**DATA SECTION**
────
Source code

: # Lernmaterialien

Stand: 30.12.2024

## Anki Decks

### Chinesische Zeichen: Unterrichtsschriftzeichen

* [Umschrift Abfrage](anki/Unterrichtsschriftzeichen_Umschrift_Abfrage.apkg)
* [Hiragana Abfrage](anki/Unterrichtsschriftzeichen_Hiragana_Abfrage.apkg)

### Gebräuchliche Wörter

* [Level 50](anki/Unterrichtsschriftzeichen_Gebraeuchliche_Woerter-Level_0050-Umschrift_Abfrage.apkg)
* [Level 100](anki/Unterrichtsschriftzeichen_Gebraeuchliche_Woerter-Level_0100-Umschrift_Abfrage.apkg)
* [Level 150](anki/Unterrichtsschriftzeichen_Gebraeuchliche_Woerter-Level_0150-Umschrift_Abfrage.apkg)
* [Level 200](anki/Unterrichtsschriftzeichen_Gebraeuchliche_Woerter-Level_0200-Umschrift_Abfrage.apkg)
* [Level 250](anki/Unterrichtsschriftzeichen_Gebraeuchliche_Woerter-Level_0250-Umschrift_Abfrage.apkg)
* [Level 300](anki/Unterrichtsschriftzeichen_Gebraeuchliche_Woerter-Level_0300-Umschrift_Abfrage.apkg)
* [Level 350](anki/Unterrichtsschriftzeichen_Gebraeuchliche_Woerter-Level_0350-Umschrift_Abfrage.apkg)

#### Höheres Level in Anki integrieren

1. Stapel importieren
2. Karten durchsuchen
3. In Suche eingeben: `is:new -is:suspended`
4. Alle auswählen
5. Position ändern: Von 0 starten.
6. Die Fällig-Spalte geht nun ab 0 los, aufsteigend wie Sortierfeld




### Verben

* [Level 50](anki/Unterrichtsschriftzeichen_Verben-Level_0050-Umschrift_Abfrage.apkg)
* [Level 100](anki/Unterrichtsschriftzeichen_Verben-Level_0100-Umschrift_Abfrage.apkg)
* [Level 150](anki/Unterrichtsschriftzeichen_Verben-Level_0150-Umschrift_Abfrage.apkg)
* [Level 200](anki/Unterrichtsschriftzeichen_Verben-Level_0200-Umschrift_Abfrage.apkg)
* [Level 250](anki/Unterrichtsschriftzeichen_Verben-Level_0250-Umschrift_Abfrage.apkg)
────
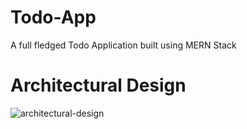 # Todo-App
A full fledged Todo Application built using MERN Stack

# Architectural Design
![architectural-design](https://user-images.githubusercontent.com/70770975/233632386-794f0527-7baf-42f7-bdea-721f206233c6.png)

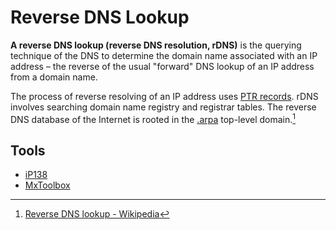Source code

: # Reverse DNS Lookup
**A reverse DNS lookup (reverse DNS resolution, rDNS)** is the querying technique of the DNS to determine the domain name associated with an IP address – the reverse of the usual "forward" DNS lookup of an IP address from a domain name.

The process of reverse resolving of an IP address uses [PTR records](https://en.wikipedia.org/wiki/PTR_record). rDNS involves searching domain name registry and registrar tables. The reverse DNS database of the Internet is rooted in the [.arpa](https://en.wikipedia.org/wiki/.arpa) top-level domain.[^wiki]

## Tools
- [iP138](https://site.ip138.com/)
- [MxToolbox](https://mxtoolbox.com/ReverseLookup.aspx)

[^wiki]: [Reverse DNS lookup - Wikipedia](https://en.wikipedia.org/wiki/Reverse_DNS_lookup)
────
**TASK ITEM**
Copy each line of the listing above that contains the word "wikipedia".

**ANSWER SPACE**
The process of reverse resolving of an IP address uses [PTR records](https://en.wikipedia.org/wiki/PTR_record). rDNS involves searching domain name registry and registrar tables. The reverse DNS database of the Internet is rooted in the [.arpa](https://en.wikipedia.org/wiki/.arpa) top-level domain.[^wiki]
[^wiki]: [Reverse DNS lookup - Wikipedia](https://en.wikipedia.org/wiki/Reverse_DNS_lookup)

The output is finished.